Question
If \[ A = \begin{bmatrix} 1 & 0 & 2 \\ 0 & 2 & 1 \\ 2 & 0 & 3 \end{bmatrix} \] show that \(A\) is a root of the polynomial \[ f(x)=x^3-6x^2+7x+2. \]
Solution
Step 1: Write \(f(A)\)
\[ f(A)=A^3 – 6A^2 + 7A + 2I \]Step 2: Compute \(A^2\)
\[ A^2 = \begin{bmatrix} 5 & 0 & 8 \\ 2 & 4 & 5 \\ 8 & 0 & 13 \end{bmatrix} \]Step 3: Compute \(A^3 = A^2 \cdot A\)
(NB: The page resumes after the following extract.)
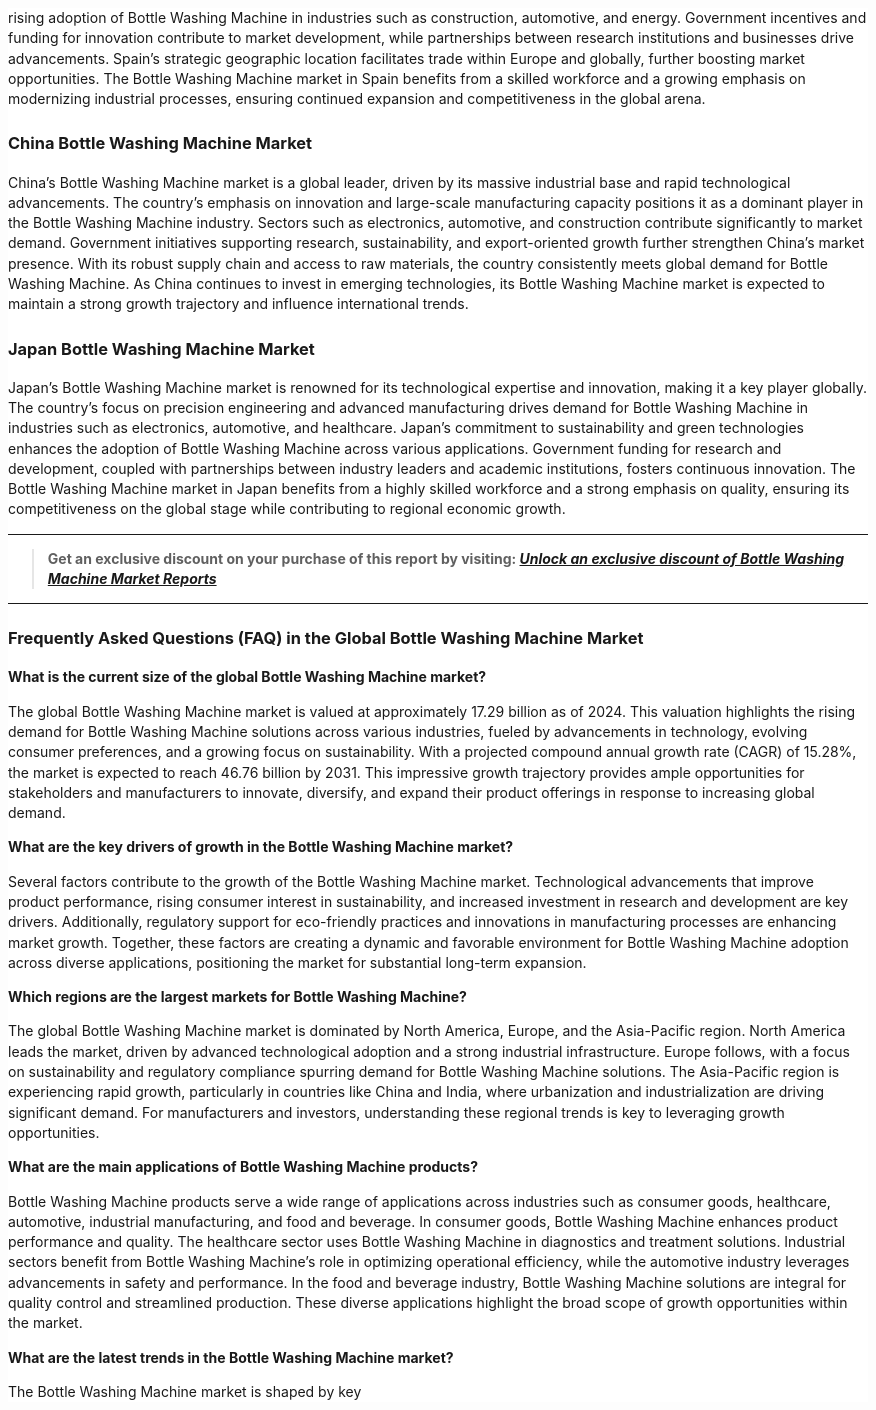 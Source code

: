 rising adoption of Bottle Washing Machine in industries such as construction, automotive, and energy. Government incentives and funding for innovation contribute to market development, while partnerships between research institutions and businesses drive advancements. Spain&rsquo;s strategic geographic location facilitates trade within Europe and globally, further boosting market opportunities. The Bottle Washing Machine market in Spain benefits from a skilled workforce and a growing emphasis on modernizing industrial processes, ensuring continued expansion and competitiveness in the global arena.</p><h3>China Bottle Washing Machine Market</h3><p>China&rsquo;s Bottle Washing Machine market is a global leader, driven by its massive industrial base and rapid technological advancements. The country&rsquo;s emphasis on innovation and large-scale manufacturing capacity positions it as a dominant player in the Bottle Washing Machine industry. Sectors such as electronics, automotive, and construction contribute significantly to market demand. Government initiatives supporting research, sustainability, and export-oriented growth further strengthen China&rsquo;s market presence. With its robust supply chain and access to raw materials, the country consistently meets global demand for Bottle Washing Machine. As China continues to invest in emerging technologies, its Bottle Washing Machine market is expected to maintain a strong growth trajectory and influence international trends.</p><h3>Japan Bottle Washing Machine Market</h3><p>Japan&rsquo;s Bottle Washing Machine market is renowned for its technological expertise and innovation, making it a key player globally. The country&rsquo;s focus on precision engineering and advanced manufacturing drives demand for Bottle Washing Machine in industries such as electronics, automotive, and healthcare. Japan&rsquo;s commitment to sustainability and green technologies enhances the adoption of Bottle Washing Machine across various applications. Government funding for research and development, coupled with partnerships between industry leaders and academic institutions, fosters continuous innovation. The Bottle Washing Machine market in Japan benefits from a highly skilled workforce and a strong emphasis on quality, ensuring its competitiveness on the global stage while contributing to regional economic growth.</p><hr /><blockquote><p><strong>Get an exclusive discount on your purchase of this report by visiting: <em><a href="://marketresearchpulse.com/ask-for-discount/113516?utm_source=Github&amp;utm_medium=0112">Unlock an exclusive discount of Bottle Washing Machine Market Reports</a></em>&nbsp;</strong></p></blockquote><hr /><h3>Frequently Asked Questions (FAQ) in the Global Bottle Washing Machine Market</h3><p><strong>What is the current size of the global Bottle Washing Machine market?</strong></p><p>The global Bottle Washing Machine market is valued at approximately 17.29 billion as of 2024. This valuation highlights the rising demand for Bottle Washing Machine solutions across various industries, fueled by advancements in technology, evolving consumer preferences, and a growing focus on sustainability. With a projected compound annual growth rate (CAGR) of 15.28%, the market is expected to reach 46.76 billion by 2031. This impressive growth trajectory provides ample opportunities for stakeholders and manufacturers to innovate, diversify, and expand their product offerings in response to increasing global demand.</p><p><strong>What are the key drivers of growth in the Bottle Washing Machine market?</strong></p><p>Several factors contribute to the growth of the Bottle Washing Machine market. Technological advancements that improve product performance, rising consumer interest in sustainability, and increased investment in research and development are key drivers. Additionally, regulatory support for eco-friendly practices and innovations in manufacturing processes are enhancing market growth. Together, these factors are creating a dynamic and favorable environment for Bottle Washing Machine adoption across diverse applications, positioning the market for substantial long-term expansion.</p><p><strong>Which regions are the largest markets for Bottle Washing Machine?</strong></p><p>The global Bottle Washing Machine market is dominated by North America, Europe, and the Asia-Pacific region. North America leads the market, driven by advanced technological adoption and a strong industrial infrastructure. Europe follows, with a focus on sustainability and regulatory compliance spurring demand for Bottle Washing Machine solutions. The Asia-Pacific region is experiencing rapid growth, particularly in countries like China and India, where urbanization and industrialization are driving significant demand. For manufacturers and investors, understanding these regional trends is key to leveraging growth opportunities.</p><p><strong>What are the main applications of Bottle Washing Machine products?</strong></p><p>Bottle Washing Machine products serve a wide range of applications across industries such as consumer goods, healthcare, automotive, industrial manufacturing, and food and beverage. In consumer goods, Bottle Washing Machine enhances product performance and quality. The healthcare sector uses Bottle Washing Machine in diagnostics and treatment solutions. Industrial sectors benefit from Bottle Washing Machine&rsquo;s role in optimizing operational efficiency, while the automotive industry leverages advancements in safety and performance. In the food and beverage industry, Bottle Washing Machine solutions are integral for quality control and streamlined production. These diverse applications highlight the broad scope of growth opportunities within the market.</p><p><strong>What are the latest trends in the Bottle Washing Machine market?</strong></p><p>The Bottle Washing Machine market is shaped by key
\[ A^3 = \begin{bmatrix} 21 & 0 & 34 \\ 12 & 8 & 21 \\ 34 & 0 & 55 \end{bmatrix} \]Step 4: Form Expression
\[ A^3 – 6A^2 + 7A + 2I = \begin{bmatrix} 21 & 0 & 34 \\ 12 & 8 & 21 \\ 34 & 0 & 55 \end{bmatrix} – \begin{bmatrix} 30 & 0 & 48 \\ 12 & 24 & 30 \\ 48 & 0 & 78 \end{bmatrix} + \begin{bmatrix} 7 & 0 & 14 \\ 0 & 14 & 7 \\ 14 & 0 & 21 \end{bmatrix} + \begin{bmatrix} 2 & 0 & 0 \\ 0 & 2 & 0 \\ 0 & 0 & 2 \end{bmatrix} \]Step 5: Simplify
\[ = \begin{bmatrix} 0 & 0 & 0 \\ 0 & 0 & 0 \\ 0 & 0 & 0 \end{bmatrix} \]Final Result
\[
f(A)=O
\]
Hence, \(A\) is a root of the given polynomial.